__Problem to work on__
Lines before the one containing "Make sure that" are not copied; that line and every one after it, through the end of the material below, are printed exactly, without pictures.

__Exercise inputs__
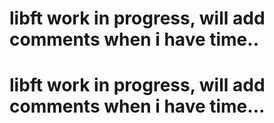 # libft work in progress, will add comments when i have time..
# libft work in progress, will add comments when i have time...
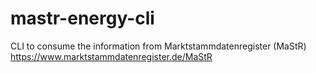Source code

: # mastr-energy-cli
CLI to consume the information from Marktstammdatenregister (MaStR) https://www.marktstammdatenregister.de/MaStR
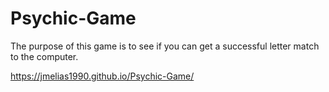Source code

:# Psychic-Game

The purpose of this game is to see if you can get a successful letter match to the computer.

https://jmelias1990.github.io/Psychic-Game/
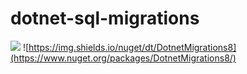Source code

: # dotnet-sql-migrations

![](https://github.com/amityagov/dotnet-sql-migrations/workflows/build/badge.svg)
![https://img.shields.io/nuget/dt/DotnetMigrations8](https://www.nuget.org/packages/DotnetMigrations8/)
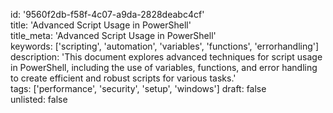 id: '9560f2db-f58f-4c07-a9da-2828deabc4cf'  
title: 'Advanced Script Usage in PowerShell'  
title_meta: 'Advanced Script Usage in PowerShell'  
keywords: ['scripting', 'automation', 'variables', 'functions', 'errorhandling']  
description: 'This document explores advanced techniques for script usage in PowerShell, including the use of variables, functions, and error handling to create efficient and robust scripts for various tasks.'  
tags: ['performance', 'security', 'setup', 'windows']
draft: false  
unlisted: false  











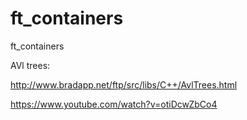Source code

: # ft_containers
ft_containers

AVl trees:

http://www.bradapp.net/ftp/src/libs/C++/AvlTrees.html

https://www.youtube.com/watch?v=otiDcwZbCo4

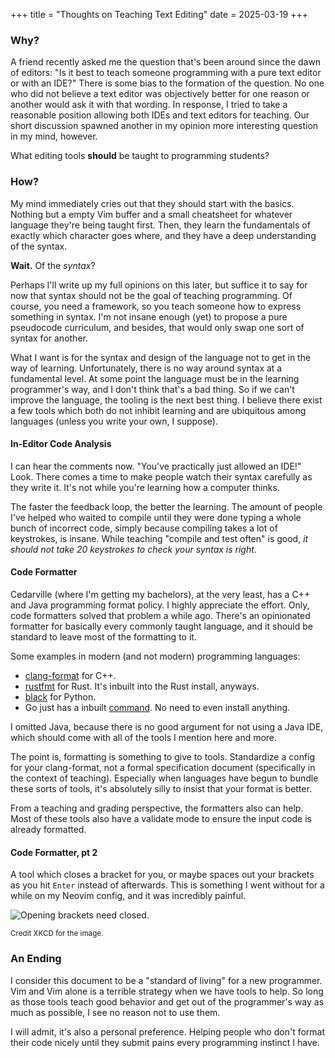 +++
title = "Thoughts on Teaching Text Editing"
date = 2025-03-19
+++

### Why?

A friend recently asked me the question that's been around since the dawn of editors: "Is it best to teach someone programming with a pure text editor or with an IDE?"
There is some bias to the formation of the question.
No one who did not believe a text editor was objectively better for one reason or another would ask it with that wording.
In response, I tried to take a reasonable position allowing both IDEs and text editors for teaching.
Our short discussion spawned another in my opinion more interesting question in my mind, however.

What editing tools **should** be taught to programming students?

### How?

My mind immediately cries out that they should start with the basics.
Nothing but a empty Vim buffer and a small cheatsheet for whatever language they're being taught first.
Then, they learn the fundamentals of exactly which character goes where, and they have a deep understanding of the syntax.

**Wait.** Of the _syntax_?

Perhaps I'll write up my full opinions on this later, but suffice it to say for now that syntax should not be the goal of teaching programming.
Of course, you need a framework, so you teach someone how to express something in syntax.
I'm not insane enough (yet) to propose a pure pseudocode curriculum, and besides, that would only swap one sort of syntax for another.

What I want is for the syntax and design of the language not to get in the way of learning.
Unfortunately, there is no way around syntax at a fundamental level.
At some point the language must be in the learning programmer's way, and I don't think that's a bad thing.
So if we can't improve the language, the tooling is the next best thing.
I believe there exist a few tools which both do not inhibit learning and are ubiquitous among languages (unless you write your own, I suppose).

#### In-Editor Code Analysis

I can hear the comments now. "You've practically just allowed an IDE!"
Look. There comes a time to make people watch their syntax carefully as they write it.
It's not while you're learning how a computer thinks.

The faster the feedback loop, the better the learning.
The amount of people I've helped who waited to compile until they were done typing a whole bunch of incorrect code, simply because compiling takes a lot of keystrokes, is insane.
While teaching "compile and test often" is good, _it should not take 20 keystrokes to check your syntax is right_.

#### Code Formatter

Cedarville (where I'm getting my bachelors), at the very least, has a C++ and Java programming format policy.
I highly appreciate the effort.
Only, code formatters solved that problem a while ago.
There's an opinionated formatter for basically every commonly taught language, and it should be standard to leave most of the formatting to it.

Some examples in modern (and not modern) programming languages:

- [clang-format](https://docs.kernel.org/dev-tools/clang-format.html) for C++.
- [rustfmt](https://github.com/rust-lang/rustfmt) for Rust.  It's inbuilt into the Rust install, anyways.
- [black](https://github.com/psf/black) for Python.
- Go just has a inbuilt [command](https://go.dev/blog/gofmt). No need to even install anything.

I omitted Java, because there is no good argument for not using a Java IDE, which should come with all of the tools I mention here and more.

The point is, formatting is something to give to tools.
Standardize a config for your clang-format, not a formal specification document (specifically in the context of teaching).
Especially when languages have begun to bundle these sorts of tools, it's absolutely silly to insist that your format is better.

From a teaching and grading perspective, the formatters also can help.
Most of these tools also have a validate mode to ensure the input code is already formatted.

#### Code Formatter, pt 2

A tool which closes a bracket for you, or maybe spaces out your brackets as you hit `Enter` instead of afterwards.
This is something I went without for a while on my Neovim config, and it was incredibly painful.

![Opening brackets need closed.](https://xkcd.com/comics/\(.png)

<sup>Credit XKCD for the image.</sup>

### An Ending

I consider this document to be a "standard of living" for a new programmer.
Vim and Vim alone is a terrible strategy when we have tools to help.
So long as those tools teach good behavior and get out of the programmer's way as much as possible, I see no reason not to use them.

I will admit, it's also a personal preference.
Helping people who don't format their code nicely until they submit pains every programming instinct I have.
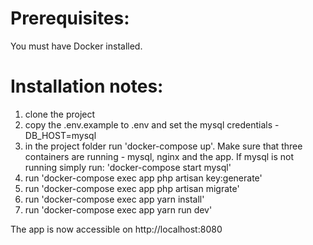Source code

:# Prerequisites:
You must have Docker installed.

# Installation notes:
1. clone the project
2. copy the .env.example to .env and set the mysql credentials - DB_HOST=mysql
3. in the project folder run 'docker-compose up'.
Make sure that three containers are running - mysql, nginx and the app. If mysql is not running simply run:
'docker-compose start mysql'
4. run 'docker-compose exec app php artisan key:generate'
5. run 'docker-compose exec app php artisan migrate'
6. run 'docker-compose exec app yarn install'
7. run 'docker-compose exec app yarn run dev'

The app is now accessible on http://localhost:8080
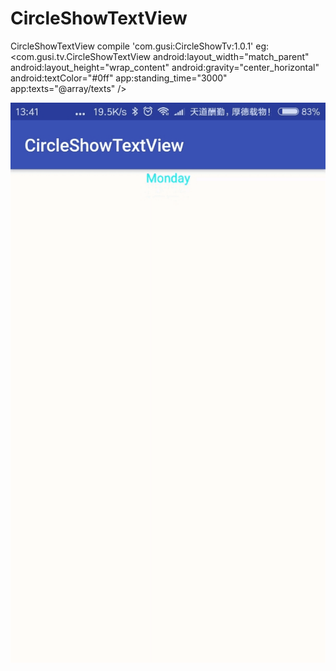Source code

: # CircleShowTextView
CircleShowTextView
compile 'com.gusi:CircleShowTv:1.0.1'
eg:
<com.gusi.tv.CircleShowTextView
      android:layout_width="match_parent"
      android:layout_height="wrap_content"
      android:gravity="center_horizontal"
      android:textColor="#0ff"
      app:standing_time="3000"
      app:texts="@array/texts" />


![image](https://github.com/batuer/CircleShowTextView/blob/master/CircleShowTv/image/2017-10-25-01mzcircletv.gif)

__Solution__
Make sure that three containers are running - mysql, nginx and the app. If mysql is not running simply run:
'docker-compose start mysql'
4. run 'docker-compose exec app php artisan key:generate'
5. run 'docker-compose exec app php artisan migrate'
6. run 'docker-compose exec app yarn install'
7. run 'docker-compose exec app yarn run dev'

The app is now accessible on http://localhost:8080
Source code

: # CircleShowTextView
CircleShowTextView
compile 'com.gusi:CircleShowTv:1.0.1'
eg:
<com.gusi.tv.CircleShowTextView
      android:layout_width="match_parent"
      android:layout_height="wrap_content"
      android:gravity="center_horizontal"
      android:textColor="#0ff"
      app:standing_time="3000"
      app:texts="@array/texts" />


![image](https://github.com/batuer/CircleShowTextView/blob/master/CircleShowTv/image/2017-10-25-01mzcircletv.gif)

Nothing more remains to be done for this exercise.